• [Supplied data]
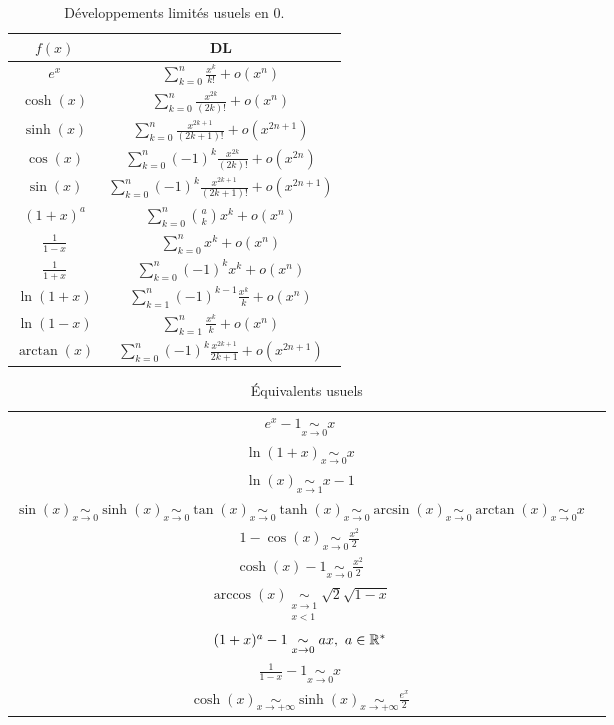 \begin{table}[!h]
    \centering
    \begin{tabular}{cc}
         \toprule
         $f(x)$ & DL \\ 
         \midrule
         $e^x$ & $\sum_{k=0}^n \frac{x^k}{k!} + o(x^n)$ \\
         $\cosh(x)$ & $ \sum_{k=0}^n \frac{x^{2k}}{(2k)!} + o(x^n)$ \\
         $\sinh(x)$ & $ \sum_{k=0}^n \frac{x^{2k + 1}}{(2k + 1)!} + o(x^{2n + 1})$ \\
         $\cos(x)$ & $ \sum_{k=0}^n (-1)^k \frac{x^{2k}}{(2k)!} + o(x^{2n})$ \\
         $\sin(x)$ & $ \sum_{k=0}^n (-1)^k \frac{x^{2k+1}}{(2k+1)!} + o(x^{2n + 1})$ \\
         $(1 + x)^{a}$ & $ \sum_{k=0}^n \binom{a}{k} x^k + o(x^n)$ \\ 
         $\frac{1}{1 - x}$ & $ \sum_{k=0}^n x^k + o(x^n)$ \\ 
         $\frac{1}{1 + x}$ & $ \sum_{k=0}^n (-1)^k x^k + o(x^n)$ \\ 
         $\ln(1 + x)$ & $ \sum_{k=1}^n (-1)^{k - 1} \frac{x^k}{k} + o(x^n)$ \\ 
         $\ln(1 - x)$ & $ \sum_{k=1}^n \frac{x^k}{k} + o(x^n)$ \\ 
         $\arctan(x)$ & $ \sum_{k=0}^n (-1)^k \frac{x^{2k+1}}{2k+1} + o(x^{2n+1})$ \\
         \bottomrule
    \end{tabular}
    \caption{Développements limités usuels en 0.}
    \label{tab:dl_usuels}
\end{table}

\begin{table}[!h]
    \centering
    \begin{tabular}{cc}
         \toprule 
         $e^x - 1 \underset{x \to 0}{\sim} x$ \\
         $\ln(1+x) \underset{x \to 0}{\sim} x$ \\
         $\ln(x) \underset{x \to 1}{\sim} x - 1$ \\ 
         $\sin(x) \underset{x \to 0}{\sim} \sinh(x) \underset{x \to 0}{\sim} \tan(x) \underset{x \to 0}{\sim} \tanh(x) \underset{x \to 0}{\sim} \arcsin(x) \underset{x \to 0}{\sim} \arctan(x) \underset{x \to 0}{\sim} x$ \\ 
         $1 - \cos(x) \underset{x \to 0}{\sim} \frac{x^2}{2}$ \\ 
         $\cosh(x) - 1 \underset{x \to 0}{\sim} \frac{x^2}{2}$ \\ 
         $\arccos(x) \underset{\substack{x \to 1 \\ x < 1}}{\sim} \sqrt{2}\sqrt{1-x}$ \\ 
         $(1 + x)^a - 1 \underset{x \to 0}{\sim} ax,\ a \in \mathbb{R}^*$ \\ 
         $\frac{1}{1-x} - 1 \underset{x \to 0}{\sim} x$ \\ 
         $\cosh(x) \underset{x \to +\infty}{\sim} \sinh(x) \underset{x \to +\infty}{\sim} \frac{e^x}{2}$ \\ 
         \bottomrule
    \end{tabular}
    \caption{\'Equivalents usuels}
    \label{tab:equiv_usuels}
\end{table}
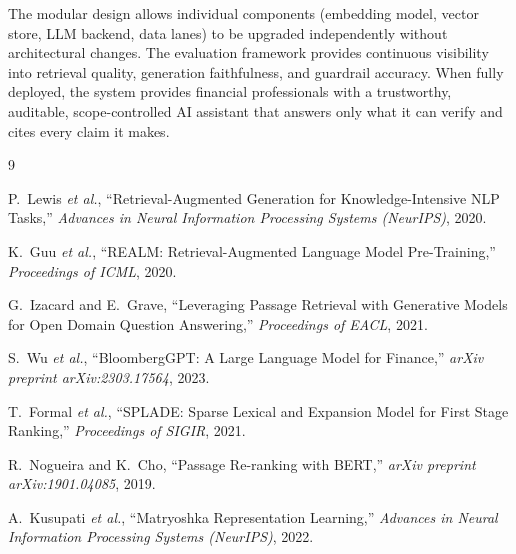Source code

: \documentclass[10pt,a4paper,twocolumn]{article}
\begin{document}
The modular design allows individual components (embedding model, vector store, LLM backend,
data lanes) to be upgraded independently without architectural changes. The evaluation
framework provides continuous visibility into retrieval quality, generation faithfulness, and
guardrail accuracy. When fully deployed, the system provides financial professionals with a
trustworthy, auditable, scope-controlled AI assistant that answers only what it can verify
and cites every claim it makes.

\begin{thebibliography}{9}
\small

P.\ Lewis \textit{et al.},
``Retrieval-Augmented Generation for Knowledge-Intensive NLP Tasks,''
\textit{Advances in Neural Information Processing Systems (NeurIPS)}, 2020.

K.\ Guu \textit{et al.},
``REALM: Retrieval-Augmented Language Model Pre-Training,''
\textit{Proceedings of ICML}, 2020.

G.\ Izacard and E.\ Grave,
``Leveraging Passage Retrieval with Generative Models for Open Domain Question Answering,''
\textit{Proceedings of EACL}, 2021.

S.\ Wu \textit{et al.},
``BloombergGPT: A Large Language Model for Finance,''
\textit{arXiv preprint arXiv:2303.17564}, 2023.

T.\ Formal \textit{et al.},
``SPLADE: Sparse Lexical and Expansion Model for First Stage Ranking,''
\textit{Proceedings of SIGIR}, 2021.

R.\ Nogueira and K.\ Cho,
``Passage Re-ranking with BERT,''
\textit{arXiv preprint arXiv:1901.04085}, 2019.

A.\ Kusupati \textit{et al.},
``Matryoshka Representation Learning,''
\textit{Advances in Neural Information Processing Systems (NeurIPS)}, 2022.

\end{thebibliography}
\end{document}
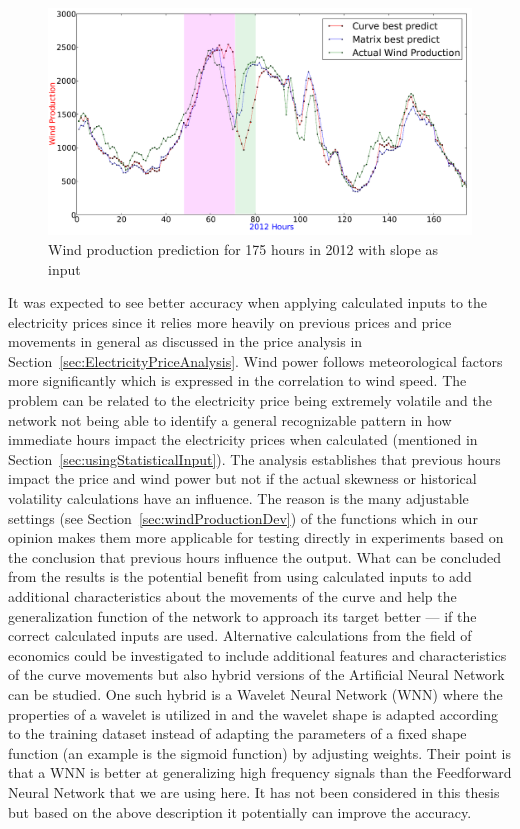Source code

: \begin{figure}[H]
\centering
\includegraphics[width=0.99\linewidth]{billeder/curveAnalysisWindProduction.png}
\caption{Wind production prediction for 175 hours in 2012 with slope as input}
\label{fig:basicCurveAnalysisGraphoForDiscussion}
\end{figure}

It was expected to see better accuracy when applying calculated inputs to the electricity prices since it relies more heavily on previous prices and price movements in general as discussed in the price analysis in Section~\ref{sec:ElectricityPriceAnalysis}. Wind power follows meteorological factors more significantly which is expressed in the correlation to wind speed. The problem can be related to the electricity price being extremely volatile and the network not being able to identify a general recognizable pattern in how immediate hours impact the electricity prices when calculated (mentioned in Section~\ref{sec:usingStatisticalInput}). The analysis establishes that previous hours impact the price and wind power but not if the actual skewness or historical volatility calculations have an influence. The reason is the many adjustable settings (see Section~\ref{sec:windProductionDev}) of the functions which in our opinion makes them more applicable for testing directly in experiments based on the conclusion that previous hours influence the output. What can be concluded from the results is the potential benefit from using calculated inputs to add additional characteristics about the movements of the curve and help the generalization function of the network to approach its target better --- if the correct calculated inputs are used. Alternative calculations from the field of economics could be investigated to include additional features and characteristics of the curve movements but also hybrid versions of the Artificial Neural Network can be studied. One such hybrid is a Wavelet Neural Network (WNN) where the properties of a wavelet is utilized in \cite{adaptiveWaveletANNElectricityMarkets} and the wavelet shape is adapted according to the training dataset instead of adapting the parameters of a fixed shape function (an example is the sigmoid function) by adjusting weights. Their point is that a WNN is better at generalizing high frequency signals than the Feedforward Neural Network that we are using here. It has not been considered in this thesis but based on the above description it potentially can improve the accuracy.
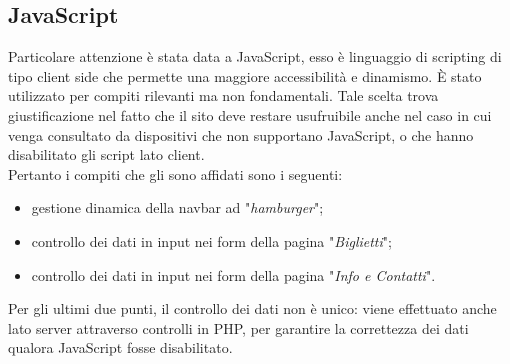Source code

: \subsection{JavaScript}
	Particolare attenzione è stata data a JavaScript, esso è linguaggio di scripting di tipo client side che permette una
	maggiore accessibilità e dinamismo. \`E stato utilizzato per compiti rilevanti ma non fondamentali. Tale scelta trova giustificazione nel fatto che il sito deve restare usufruibile anche nel caso in cui venga consultato da dispositivi che non supportano JavaScript, o che hanno disabilitato gli script lato client.\\
	Pertanto i compiti che gli sono affidati sono i seguenti:
	\begin{itemize}
		\item gestione dinamica della navbar ad "\textit{hamburger}";
		\item controllo dei dati in input nei form della pagina "\textit{Biglietti}";
		\item controllo dei dati in input nei form della pagina "\textit{Info e Contatti}".
	\end{itemize}
	Per gli ultimi due punti, il controllo dei dati non è unico: viene effettuato anche lato server attraverso controlli in PHP, per garantire la correttezza dei dati qualora JavaScript fosse disabilitato.

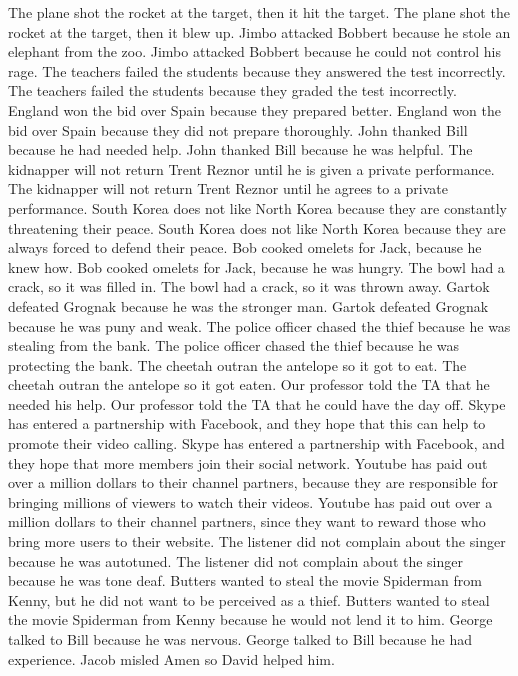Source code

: \documentclass{article}
\begin{document}
\begin{enumerate}
The plane shot the rocket at the target, then it hit the target.
The plane shot the rocket at the target, then it blew up.
Jimbo attacked Bobbert because he stole an elephant from the zoo.
Jimbo attacked Bobbert because he could not control his rage.
The teachers failed the students because they answered the test incorrectly.
The teachers failed the students because they graded the test incorrectly.
England won the bid over Spain because they prepared better.
England won the bid over Spain because they did not prepare thoroughly.
John thanked Bill because he had needed help.
John thanked Bill because he was helpful.
The kidnapper will not return Trent Reznor until he is given a private performance.
The kidnapper will not return Trent Reznor until he agrees to a private performance.
South Korea does not like North Korea because they are constantly threatening their peace.
South Korea does not like North Korea because they are always forced to defend their peace.
Bob cooked omelets for Jack, because he knew how.
Bob cooked omelets for Jack, because he was hungry.
The bowl had a crack, so it was filled in.
The bowl had a crack, so it was thrown away.
Gartok defeated Grognak because he was the stronger man.
Gartok defeated Grognak because he was puny and weak.
The police officer chased the thief because he was stealing from the bank.
The police officer chased the thief because he was protecting the bank.
The cheetah outran the antelope so it got to eat.
The cheetah outran the antelope so it got eaten.
Our professor told the TA that he needed his help.
Our professor told the TA that he could have the day off.
Skype has entered a partnership with Facebook, and they hope that this can help to promote their video calling.
Skype has entered a partnership with Facebook, and they hope that more members join their social network.
Youtube has paid out over a million dollars to their channel partners, because they are responsible for bringing millions of viewers to watch their videos.
Youtube has paid out over a million dollars to their channel partners, since they want to reward those who bring more users to their website.
The listener did not complain about the singer because he was autotuned.
The listener did not complain about the singer because he was tone deaf.
Butters wanted to steal the movie Spiderman from Kenny, but he did not want to be perceived as a thief.
Butters wanted to steal the movie Spiderman from Kenny because he would not lend it to him.
George talked to Bill because he was nervous.
George talked to Bill because he had experience.
Jacob misled Amen so David helped him.

\end{enumerate}
\end{document}

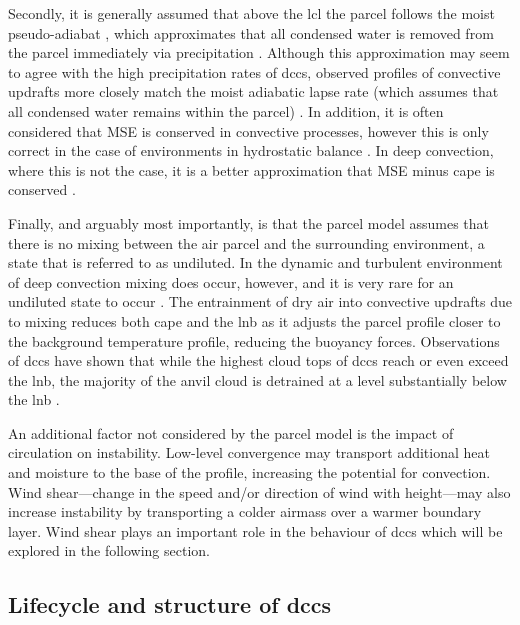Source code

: Secondly, it is generally assumed that above the \acrshort{lcl} the parcel follows the moist pseudo-adiabat \citep{peters_generalized_2022}, which approximates that all condensed water is removed from the parcel immediately via precipitation \citep{emanuel_atmospheric_1994}. 
Although this approximation may seem to agree with the high precipitation rates of \acrshort{dcc}s, observed profiles of convective updrafts more closely match the moist adiabatic lapse rate (which assumes that all condensed water remains within the parcel) \citep{xu_is_1989}. 
In addition, it is often considered that MSE is conserved in convective processes, however this is only correct in the case of environments in hydrostatic balance \citep{peters_evaluating_2021}. 
In deep convection, where this is not the case, it is a better approximation that MSE minus \acrshort{cape} is conserved \citep{romps_mse_2015}.

Finally, and arguably most importantly, is that the parcel model assumes that there is no mixing between the air parcel and the surrounding environment, a state that is referred to as undiluted. 
In the dynamic and turbulent environment of deep convection mixing does occur, however, and it is very rare for an undiluted state to occur \citep{romps_undiluted_2010}. 
The entrainment of dry air into convective updrafts due to mixing reduces both \acrshort{cape} \citep{zhang_effects_2009} and the \acrshort{lnb} \citep{masunaga_convective_2016} as it adjusts the parcel profile closer to the background temperature profile, reducing the buoyancy forces. 
Observations of \acrshort{dcc}s have shown that while the highest cloud tops of \acrshort{dcc}s reach or even exceed the \acrshort{lnb}, the majority of the anvil cloud is detrained at a level substantially below the \acrshort{lnb} \citep{takahashi_where_2012, takahashi_level_2017}.

An additional factor not considered by the parcel model is the impact of circulation on instability.
Low-level convergence may transport additional heat and moisture to the base of the profile, increasing the potential for convection.
Wind shear---change in the speed and/or direction of wind with height---may also increase instability by transporting a colder airmass over a warmer boundary layer.
Wind shear plays an important role in the behaviour of \acrshort{dcc}s which will be explored in the following section.

\subsection{Lifecycle and structure of \acrshort{dcc}s}

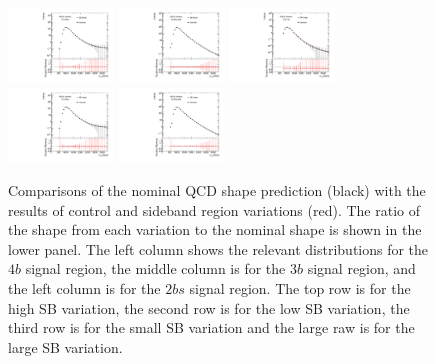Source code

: \begin{figure}[htbp!]
\begin{center}
\includegraphics[width=0.25\textwidth,angle=-90]{figures/boosted/Syst_CRSB/SB_Small_compare_ThreeTag_qcd_hh.pdf}
\includegraphics[width=0.25\textwidth,angle=-90]{figures/boosted/Syst_CRSB/SB_Small_compare_TwoTag_split_qcd_hh.pdf}
\includegraphics[width=0.25\textwidth,angle=-90]{figures/boosted/Syst_CRSB/SB_Large_compare_FourTag_qcd_hh.pdf}
\includegraphics[width=0.25\textwidth,angle=-90]{figures/boosted/Syst_CRSB/SB_Large_compare_ThreeTag_qcd_hh.pdf}
\includegraphics[width=0.25\textwidth,angle=-90]{figures/boosted/Syst_CRSB/SB_Large_compare_TwoTag_split_qcd_hh.pdf}
\end{center}
\caption{Comparisons of the nominal QCD shape prediction (black) with the results of control and sideband region variations (red). The ratio of the shape from each variation to the nominal shape is shown in the lower panel. The left column shows the relevant distributions for the $4b$ signal region, the middle column is for the $3b$ signal region, and the left column is for the $2bs$ signal region. The top row is for the high SB variation, the second row is for the low SB variation, the third row is for the small SB variation and the large raw is for the large SB variation.}
\label{CRSB:QCDShapeSR-SB}
\end{figure}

• [Exercise brief] Check each line of the listing for "undiluted", and copy the ones that hold it.

• [Reply to the task]
Finally, and arguably most importantly, is that the parcel model assumes that there is no mixing between the air parcel and the surrounding environment, a state that is referred to as undiluted. 
In the dynamic and turbulent environment of deep convection mixing does occur, however, and it is very rare for an undiluted state to occur \citep{romps_undiluted_2010}. 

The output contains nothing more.